How healthcare facilities protect medical professionals who commit sexual assault
Often, facilities like hospitals and urgent care centers will protect their physicians when they have been accused of sexual assault. Other healthcare facility staff members may tamper with evidence or outright ignore the complaints of inappropriate sexual behavior to protect physicians.
Board or staff members would rather protect these physicians and help them keep their positions instead of reporting them to the proper authorities. One reason for these unethical actions could be due to the shortage of medical professionals in the healthcare industry. Because the healthcare industry experiences a significant amount of job burnouts and physician shortages, management may reason that they cannot afford to lose another physician.
Why sexual assault victims of medical professionals do not come forward
Victims of sexual assault may not come forward for many reasons. Many victims suffer from shame and do not want to be retraumatized again. Many victims do not believe that their perpetrator will be prosecuted. In reference to sexual assault by medical professionals, victims may believe that their medical care will be seriously affected if they pursue legal action against the medical professional.

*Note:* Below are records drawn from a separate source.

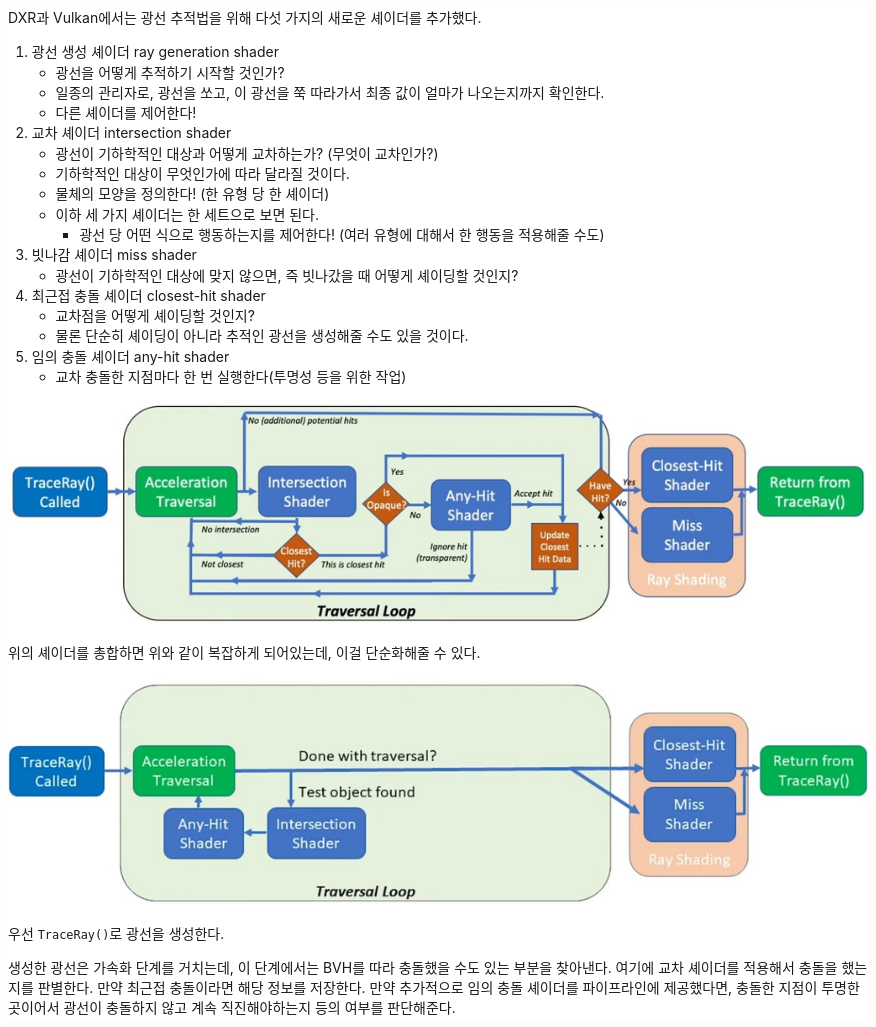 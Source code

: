DXR과 Vulkan에서는 광선 추적법을 위해 다섯 가지의 새로운 셰이더를 추가했다.

1. 광선 생성 셰이더 ray generation shader
    * 광선을 어떻게 추적하기 시작할 것인가?
    * 일종의 관리자로, 광선을 쏘고, 이 광선을 쭉 따라가서 최종 값이 얼마가 나오는지까지 확인한다.
    * 다른 셰이더를 제어한다!
2. 교차 셰이더 intersection shader
    * 광선이 기하학적인 대상과 어떻게 교차하는가? (무엇이 교차인가?)
    * 기하학적인 대상이 무엇인가에 따라 달라질 것이다.
    * 물체의 모양을 정의한다! (한 유형 당 한 셰이더)
    * 이하 세 가지 셰이더는 한 세트으로 보면 된다.
        * 광선 당 어떤 식으로 행동하는지를 제어한다! (여러 유형에 대해서 한 행동을 적용해줄 수도)
3. 빗나감 셰이더 miss shader
    * 광선이 기하학적인 대상에 맞지 않으면, 즉 빗나갔을 때 어떻게 셰이딩할 것인지?
4. 최근접 충돌 셰이더 closest-hit shader
    * 교차점을 어떻게 셰이딩할 것인지?
    * 물론 단순히 셰이딩이 아니라 추적인 광선을 생성해줄 수도 있을 것이다.
5. 임의 충돌 셰이더 any-hit shader
    * 교차 충돌한 지점마다 한 번 실행한다(투명성 등을 위한 작업)

![ShadersComplicated](/assets/images/RayTracingEssentials/ShadersComplicated.jpeg)

위의 셰이더를 총합하면 위와 같이 복잡하게 되어있는데, 이걸 단순화해줄 수 있다.

![ShadersSimplified](/assets/images/RayTracingEssentials/ShadersSimplified.jpeg)

우선 `TraceRay()`로 광선을 생성한다. 

생성한 광선은 가속화 단계를 거치는데, 이 단계에서는 BVH를 따라 충돌했을 수도 있는 부분을 찾아낸다. 여기에 교차 셰이더를 적용해서 충돌을 했는지를 판별한다. 만약 최근접 충돌이라면 해당 정보를 저장한다. 만약 추가적으로 임의 충돌 셰이더를 파이프라인에 제공했다면, 충돌한 지점이 투명한 곳이어서 광선이 충돌하지 않고 계속 직진해야하는지 등의 여부를 판단해준다.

Prior to the sexual assault, victims may have trusted that their medical care providers had their best interest at heart. After the sexual assault, victims may have an issue seeking medical services moving forward.
What to do after a sexual assault
The first step for sexual assault victims of medical professionals is to seek the help of a sexual assault lawyer. Sexual assault victims should consult with an experienced lawyer to determine the best legal strategy for their case. Taking action against a predatory medical professional can stop them from committing sexual assaults against another victim. In many cases, these doctors have assaulted patients for years before any legal consequences are brought against them.
The second step for sexual assault victims is to seek therapeutic help following their assault. An assault can cause long-term emotional and mental trauma. Seeking assistance can help.